雑誌「Sports Graphic Number」と「NumberWeb」に掲載された記事のなかから、トップアスリートや指導者たちの「名言」を紹介します。今回はマリア・シャラポワにまつわる3つの言葉です。

 <名言1>

 私がこうしてみんなに知ってもらえているのは、アメリカに行ったおかげ。ロシアだったら埋もれていたと思う。

(マリア・シャラポワ/Number549号 2002年5月9日発売)

 ◇解説◇

 シベリア生まれの少女が、フロリダのニック・ボロテリー・テニスアカデミーに入門したのは7歳になる前のことだった。当時極めて困難だったアメリカ行きのビザを取得した父ユーリだったが、フロリダに到着したときにユーリの所持金はなんと「700ドル」だけだったという。なおかつ、英語も話せなかったのだ。

「私にも家族にももちろん迷いはあったわ。でも、テニスをする環境は間違いなくアメリカのほうが整っている」

 きっかけはモスクワのキッズイベントでマルチナ・ナブラチロワの目に止まり、アメリカ行きを勧められたことだったが、家族にとっても大きな覚悟を強いられたのは間違いない。しかし、この決断がなければシャラポワの成功はなかっただろう。

 <名言2>

(シャラポワは)自分の力で復帰すべきだと思う。

(アンディ・マリー/Number923号 2017年3月16日発売)

 ◇解説◇

 女子テニス界の象徴的存在だったシャラポワのキャリアが暗転したのは、2016年の全豪オープンのことだった。大会期間中の検査でメルドニウムの陽性反応が出たことにより、ドーピング違反で1年3カ月の出場停止処分を受け、多くのスポンサーが去っていった。そんな彼女が復帰することになったのは、2017年4月のポルシェ・グランプリだった。

 当時シャラポワは1年以上公式戦に出ていないため、ランキングは消滅していた。そのため大会主催者は主催者推薦枠で出場させる意向だと伝えられていたが、これに異を唱えたのがマリーだった。

2014年のエキシビションマッチではともにプレーしたマリー(左)とシャラポワだったが……©Getty Images

 テニス界のみならずスポーツ界全体を揺るがす違反行為で処分を受けたのに、こんなに簡単に復帰していいものか。スター選手なら何をしても許されるのか。誰もが思う疑問だが、マリーが口にすると重みはさらに増したのだ。

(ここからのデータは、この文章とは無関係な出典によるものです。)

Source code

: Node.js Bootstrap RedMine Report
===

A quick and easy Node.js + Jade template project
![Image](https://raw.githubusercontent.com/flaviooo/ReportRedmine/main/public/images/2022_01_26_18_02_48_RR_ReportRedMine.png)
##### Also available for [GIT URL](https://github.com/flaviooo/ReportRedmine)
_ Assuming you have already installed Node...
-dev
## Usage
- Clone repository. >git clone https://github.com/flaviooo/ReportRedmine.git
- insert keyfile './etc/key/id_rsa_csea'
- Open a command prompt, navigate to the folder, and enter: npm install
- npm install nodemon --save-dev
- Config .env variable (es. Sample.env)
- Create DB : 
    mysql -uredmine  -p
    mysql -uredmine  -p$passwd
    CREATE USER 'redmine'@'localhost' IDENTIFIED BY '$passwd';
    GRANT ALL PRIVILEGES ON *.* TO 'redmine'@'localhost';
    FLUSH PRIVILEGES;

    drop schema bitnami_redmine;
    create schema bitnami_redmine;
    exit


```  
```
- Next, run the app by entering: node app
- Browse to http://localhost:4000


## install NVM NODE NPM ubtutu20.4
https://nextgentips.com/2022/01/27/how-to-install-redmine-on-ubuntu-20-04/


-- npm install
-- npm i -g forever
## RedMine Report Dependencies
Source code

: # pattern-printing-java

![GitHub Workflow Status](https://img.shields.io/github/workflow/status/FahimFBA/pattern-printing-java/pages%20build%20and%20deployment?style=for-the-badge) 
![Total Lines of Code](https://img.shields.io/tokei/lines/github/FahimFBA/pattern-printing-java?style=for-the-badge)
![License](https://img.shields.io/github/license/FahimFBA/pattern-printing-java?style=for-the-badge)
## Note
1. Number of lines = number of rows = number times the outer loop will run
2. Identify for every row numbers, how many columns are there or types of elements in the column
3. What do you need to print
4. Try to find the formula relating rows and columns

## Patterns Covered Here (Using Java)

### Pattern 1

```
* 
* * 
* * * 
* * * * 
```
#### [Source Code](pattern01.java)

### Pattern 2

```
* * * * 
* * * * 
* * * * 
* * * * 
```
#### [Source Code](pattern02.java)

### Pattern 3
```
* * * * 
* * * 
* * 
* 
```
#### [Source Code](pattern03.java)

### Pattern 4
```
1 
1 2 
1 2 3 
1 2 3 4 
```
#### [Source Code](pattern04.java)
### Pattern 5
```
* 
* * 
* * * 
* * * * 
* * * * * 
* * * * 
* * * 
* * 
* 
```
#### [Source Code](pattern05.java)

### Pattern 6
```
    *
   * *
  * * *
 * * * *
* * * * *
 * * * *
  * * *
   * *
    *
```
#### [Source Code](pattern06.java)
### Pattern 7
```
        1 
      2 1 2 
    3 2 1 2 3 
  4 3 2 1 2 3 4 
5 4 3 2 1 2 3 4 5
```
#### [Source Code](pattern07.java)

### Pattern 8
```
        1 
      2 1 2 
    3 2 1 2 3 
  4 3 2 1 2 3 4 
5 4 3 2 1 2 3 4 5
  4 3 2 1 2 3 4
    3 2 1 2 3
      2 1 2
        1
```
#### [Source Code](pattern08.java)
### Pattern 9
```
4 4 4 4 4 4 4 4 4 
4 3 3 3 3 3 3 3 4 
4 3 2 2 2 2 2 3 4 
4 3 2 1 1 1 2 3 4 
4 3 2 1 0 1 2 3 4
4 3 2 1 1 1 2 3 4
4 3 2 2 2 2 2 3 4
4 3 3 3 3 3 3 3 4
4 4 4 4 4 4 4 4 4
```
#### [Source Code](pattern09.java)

「ビッグネームの出場がチケット販売につながると思えば、彼らはそうするだろう」

 マリーはこう皮肉った。

同年代のライバルへの痛烈な敵愾心

 <名言3>

 こんな女の子たちのほとんどは甘やかされたガキだった。

(マリア・シャラポワ/NumberWeb 2018年6月29日配信)

 https://number.bunshun.jp/articles/-/831201

 ◇解説◇

 幼少期のシャラポワが門をたたいたニック・ボロテリー・テニスアカデミーは、錦織圭が鍛錬を積んだ場所としても知られている。しかし、シャラポワは自伝で当時について攻撃的な表現を用いて振り返っている。

「少女たちは世界中からこのアカデミーに来ていた。まあまあ上手な子もいた。かなり上手な子も。優秀な子もいた。でも、大半はさほど上手ではなかった。こうしたプレーヤーたち、アカデミーに真の意味で利益をもたらしている生徒がいたのは、彼らの親が現実に向き合うことができなかったからだ」

2001年ごろのシャラポワ©Getty Images

 シャラポワはアカデミーで友達を作ることは決してなかったという。将来、コート上で戦うかもしれない相手と友好関係を持つ意味はないと考えていたからだ。

 果たして、成功を収めたシャラポワはさらにテニス界で孤独を深めていった。そんな孤高の女王は栄光ののち、前述したドーピング違反、怪我との戦いの末に2020年2月、コートを去ったのだった。